Summary
On November 24th, 2014 some CRM Online organizations hosted in one of our North American data centers went offline. The issue was detected by monitoring and Dynamics Service Engineering followed established troubleshooting processes to investigate and fix the issue. Less than 1% of customers in North America were affected.
Customer Impact
During the incident, customers would have experienced very slow load times or timeouts while trying to access their CRM Online organization during a portion of the incident time.
Incident Start Date and Time
November 24, 2014 9:52 PM PST
Date and Time Service was Restored
November 24, 2014 10:12 PM PST
Root Cause
One of the SQL servers in a single cluster began to experience higher than normal CPU utilization, causing slow performance.
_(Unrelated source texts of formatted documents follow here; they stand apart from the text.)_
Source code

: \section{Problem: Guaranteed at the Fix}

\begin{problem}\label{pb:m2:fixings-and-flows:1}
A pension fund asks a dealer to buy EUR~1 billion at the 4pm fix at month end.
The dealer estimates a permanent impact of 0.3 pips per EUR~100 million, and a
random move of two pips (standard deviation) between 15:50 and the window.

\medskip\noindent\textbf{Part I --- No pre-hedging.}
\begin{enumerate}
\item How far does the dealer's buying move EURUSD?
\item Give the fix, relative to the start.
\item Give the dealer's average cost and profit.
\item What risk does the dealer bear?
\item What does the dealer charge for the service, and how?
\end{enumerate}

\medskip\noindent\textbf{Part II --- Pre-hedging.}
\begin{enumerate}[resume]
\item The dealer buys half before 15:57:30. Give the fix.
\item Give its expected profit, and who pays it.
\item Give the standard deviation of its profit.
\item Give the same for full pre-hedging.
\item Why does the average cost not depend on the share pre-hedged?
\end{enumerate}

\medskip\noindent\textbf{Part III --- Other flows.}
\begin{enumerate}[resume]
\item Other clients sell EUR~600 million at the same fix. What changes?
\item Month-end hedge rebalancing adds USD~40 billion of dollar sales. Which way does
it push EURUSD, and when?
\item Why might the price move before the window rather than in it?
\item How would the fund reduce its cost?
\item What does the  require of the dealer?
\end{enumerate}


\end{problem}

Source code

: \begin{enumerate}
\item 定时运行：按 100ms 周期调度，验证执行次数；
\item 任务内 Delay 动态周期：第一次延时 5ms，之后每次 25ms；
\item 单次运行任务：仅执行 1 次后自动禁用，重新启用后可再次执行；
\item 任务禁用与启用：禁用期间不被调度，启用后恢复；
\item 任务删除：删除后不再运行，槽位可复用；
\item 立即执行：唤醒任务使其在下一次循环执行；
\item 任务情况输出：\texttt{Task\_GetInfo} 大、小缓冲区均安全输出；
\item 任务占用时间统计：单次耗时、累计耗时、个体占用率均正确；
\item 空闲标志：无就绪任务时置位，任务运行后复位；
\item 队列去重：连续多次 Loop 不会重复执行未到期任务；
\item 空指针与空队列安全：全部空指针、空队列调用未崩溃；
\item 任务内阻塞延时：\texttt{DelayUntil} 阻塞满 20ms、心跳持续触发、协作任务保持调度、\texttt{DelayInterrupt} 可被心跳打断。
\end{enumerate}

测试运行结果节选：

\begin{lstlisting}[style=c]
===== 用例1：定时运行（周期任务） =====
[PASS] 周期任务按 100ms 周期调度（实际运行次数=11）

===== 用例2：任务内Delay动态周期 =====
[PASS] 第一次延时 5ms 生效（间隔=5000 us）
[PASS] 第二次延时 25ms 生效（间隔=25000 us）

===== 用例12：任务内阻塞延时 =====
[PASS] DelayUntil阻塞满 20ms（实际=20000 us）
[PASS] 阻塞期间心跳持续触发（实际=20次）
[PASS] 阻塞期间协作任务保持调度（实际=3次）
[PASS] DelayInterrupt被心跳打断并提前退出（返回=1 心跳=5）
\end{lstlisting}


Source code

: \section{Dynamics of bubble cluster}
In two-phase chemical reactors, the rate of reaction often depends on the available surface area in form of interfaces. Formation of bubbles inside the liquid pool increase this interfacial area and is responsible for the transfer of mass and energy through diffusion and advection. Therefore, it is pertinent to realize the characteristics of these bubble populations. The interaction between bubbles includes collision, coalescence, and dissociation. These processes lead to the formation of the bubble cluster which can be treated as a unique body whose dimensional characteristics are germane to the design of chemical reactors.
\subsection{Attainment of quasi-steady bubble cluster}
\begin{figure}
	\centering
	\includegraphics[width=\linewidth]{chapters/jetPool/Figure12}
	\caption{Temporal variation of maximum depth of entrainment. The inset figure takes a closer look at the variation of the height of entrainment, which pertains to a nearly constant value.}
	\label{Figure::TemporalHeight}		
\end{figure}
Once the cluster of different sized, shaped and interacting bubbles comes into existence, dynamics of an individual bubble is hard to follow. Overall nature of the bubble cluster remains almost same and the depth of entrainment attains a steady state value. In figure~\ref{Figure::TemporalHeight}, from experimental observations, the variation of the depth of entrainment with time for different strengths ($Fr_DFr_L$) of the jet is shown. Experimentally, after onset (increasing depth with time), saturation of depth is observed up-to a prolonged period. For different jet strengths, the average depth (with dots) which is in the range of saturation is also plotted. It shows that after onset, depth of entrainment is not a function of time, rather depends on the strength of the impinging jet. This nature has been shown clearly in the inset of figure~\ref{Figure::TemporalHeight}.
The Service Engineering team received an alert to this condition and began failing over some availability groups to alternate database servers to alleviate the high CPU. Unfortunately, some of the availability groups did not fail over cleanly and those customers experienced a brief outage until those availability groups were brought back online.
Next Step(s)
Issue | Next Step | Team Owner | Timeline |
Not all databases failed over cleanly | Investigation through logs and other data of why databases did not fail over. | Microsoft Dynamics CRM Online Service Engineering | Underway |
High CPU utilization | Investigate the cause of the high CPU utilization on the single SQL server and what can be done to protect the service should it happen again | Microsoft Dynamics CRM Online Service Engineering | Underway |